Parole vive

 

Ill. : Jérémie par Ilya Répine. Source : Apocalypses et cosmologie du salut par Pierre de Martin de Viviès, éditions du Cerf, collection Lectio Divina.

Les prophètes et les auteurs d’apocalypses ont en commun de réagir à une situation historique porteuse de tension ou de crise. Un de leurs objectifs est de donner à l’auditeur ou au lecteur des clés d’interprétation de cette histoire leur permettant d’en comprendre le sens et d’en envisager l’issue. Un premier point de contact entre ces deux domaines reste la dimension de la révélation. Les auteurs d’apocalypses comme les prophètes ont l’intention de transmettre à leurs destinataires des éléments d’information qui ne proviennent pas de leur propre sagesse, mais d’une source supérieure à la sagesse humaine. À travers eux, le destinataire peut avoir accès à la sagesse même de Dieu. Mais ils opèrent cette révélation de manières profondément différentes.

Chez les prophètes, le message est avant tout verbal, et le prophète est lui-même le médiateur de la communication. Lorsqu’un oracle commence par la formulation « Oracle du Seigneur » ou « Ainsi parle le Seigneur », l’auditeur est averti qu’il entend à partir de ce moment la parole de Dieu par la bouche du prophète. Le prophète est en quelque sorte un canal qui permet une communication directe entre Dieu et les hommes, entre le monde d’en haut et le monde d’en bas. Ce canal fonctionne d’ailleurs dans les deux sens, et nombre de prophètes sont également des intercesseurs qui font monter vers Dieu la prière des hommes.

Ce n’est que dans un second temps que la parole est mise par écrit. Ce processus peut commencer du vivant même du prophète ou plus souvent se mettre en place post-mortem, parfois au sein d’un groupe de disciples ayant à cœur de conserver les oracles du maître. La conservation des paroles au moyen de l’écrit est sous-entendue par la conviction que les paroles du prophète concernent un public plus large que ses auditeurs contemporains, et qu’elles peuvent avoir sens pour d’autres époques ou d’autres lieux.

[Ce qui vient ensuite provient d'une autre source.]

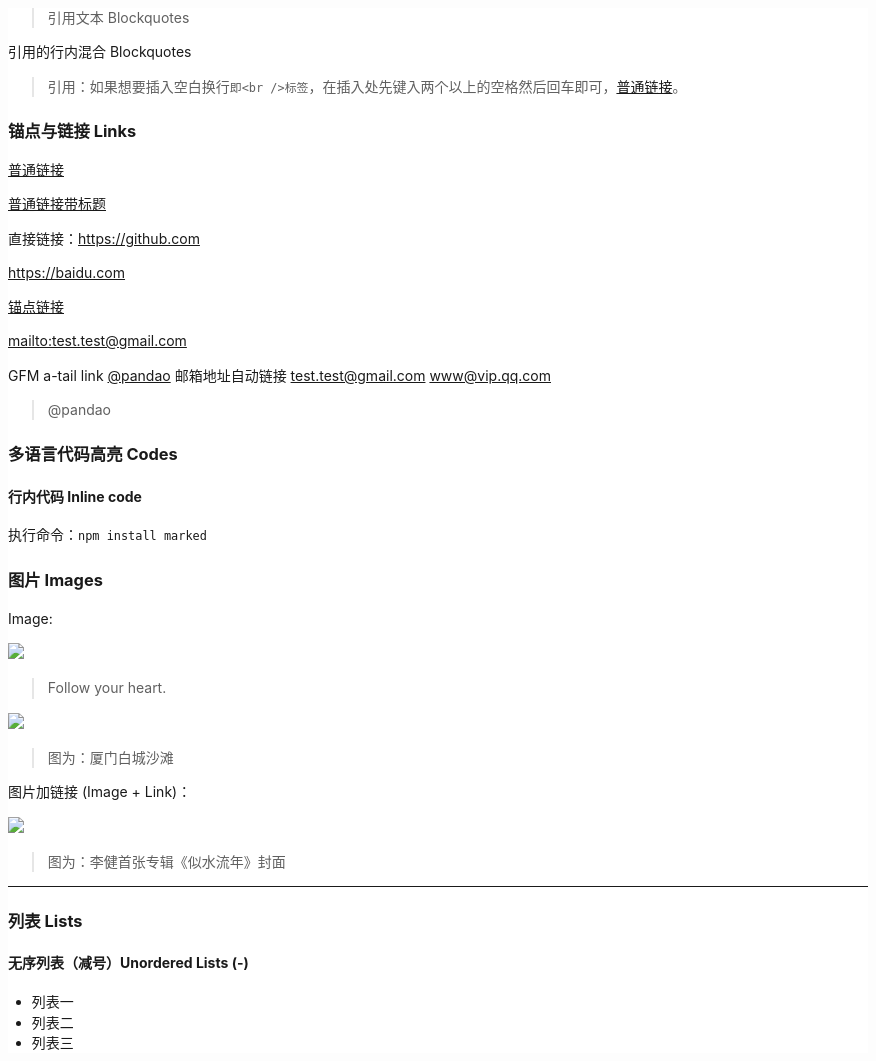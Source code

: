 > 引用文本 Blockquotes

引用的行内混合 Blockquotes
                    
> 引用：如果想要插入空白换行`即<br />标签`，在插入处先键入两个以上的空格然后回车即可，[普通链接](http://localhost/)。

### 锚点与链接 Links

[普通链接](http://localhost/)

[普通链接带标题](http://localhost/ "普通链接带标题")

直接链接：<https://github.com>

https://baidu.com

[锚点链接][anchor-id] 

[anchor-id]: http://www.this-anchor-link.com/

[mailto:test.test@gmail.com](mailto:test.test@gmail.com)

GFM a-tail link [@pandao](https://my.oschina.net/u/3691274)  邮箱地址自动链接 test.test@gmail.com  www@vip.qq.com

> @pandao

### 多语言代码高亮 Codes

#### 行内代码 Inline code

执行命令：`npm install marked`

### 图片 Images

Image:

![](https://pandao.github.io/editor.md/examples/images/4.jpg)

> Follow your heart.

![](https://pandao.github.io/editor.md/examples/images/8.jpg)

> 图为：厦门白城沙滩

图片加链接 (Image + Link)：

[![](https://pandao.github.io/editor.md/examples/images/7.jpg)](https://pandao.github.io/editor.md/images/7.jpg "李健首张专辑《似水流年》封面")

> 图为：李健首张专辑《似水流年》封面
                
----

### 列表 Lists

#### 无序列表（减号）Unordered Lists (-)
                
- 列表一
- 列表二
- 列表三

En contraste, les auteurs d’apocalypses évoluent d’abord dans le monde de l’écrit. Par le procédé de la pseudonymie, ils se présentent comme des sages. Daniel est formé à la sagesse de la cour de Babylone et surpasse en science et discernement tous les magiciens chaldéens ; Hénoch est plusieurs fois désigné comme scribe et très probablement, les auteurs réels apparaissent à l’univers des scribes et des savants. Les apocalypses ne puisent pas seulement, et peut-être pas d’abord, dans la littérature prophétique, mais bien aussi dans le domaine sapientiel. Là où le prophète était invité à redire ce qu’il avait entendu, le voyant d’apocalypse sera invité à écrire ce qu’il a vu.

L’auteur d’apocalypse se présente comme un observateur qui, de par la volonté de Dieu, peut accéder à un domaine généralement inobservable. La spatialisation de la révélation est conjointement modifiée. Dans la littérature prophétique, le prophète reste dans le monde d’en bas et c’est là que lui parvient la voix ou la vue de Dieu. Dans la littérature apocalyptique, c’est au voyant de se déplacer. Que ce soit le mode du songe, de la vision ou du voyage, il devient une sorte d’explorateur du monde d’en haut, mais il ne procède à cette exploration que sur un mode essentiellement passif. Il ne va que là où il a le droit d’aller. Il ne voit que ce que l’on veut bien lui laisser voir. Le plus souvent, cette visite est strictement guidée par un ange.

Cet ange n’est pas seulement un guide mais aussi un interprète. En effet, la sagesse humaine de l’auteur, pourtant présentée comme parfaitement opérationnelle dans le monde d’en bas, se révèle inadéquate pour comprendre les choses du monde d’en haut. Le cas de Daniel est tout à fait représentatif : il est capable de décoder sans difficulté les songes des autres, mais il ne comprend rien à ses propres visions. Il faudra donc qu’entre en scène l’ange interprète pour que la vision prenne sens.

L’ange devient l’interlocuteur du voyant. Dans les apocalypses, le voyant n’entre pas en communication directe avec Dieu. Il peut certes le prier mais la réponse à sa prière parviendra par la médiation de l’ange  interprète. L’ange interprète exerce donc la fonction de médiateur entre l’homme et Dieu, alors que, dans la littérature prophétique, ce rôle est dévolu au prophète. Dans l’Apocalypse johannique, Jean entre en dialogue avec le Christ, mais pas directement avec le Dieu dont la présence se manifeste sur le trône de gloire. Ce contact avec le Christ débouche sur une parole à transmettre, non de vive voix, mais par écrit. Le Christ dicte les lettres aux Églises et c’est par ce vecteur écrit que le message parviendra aux destinataires.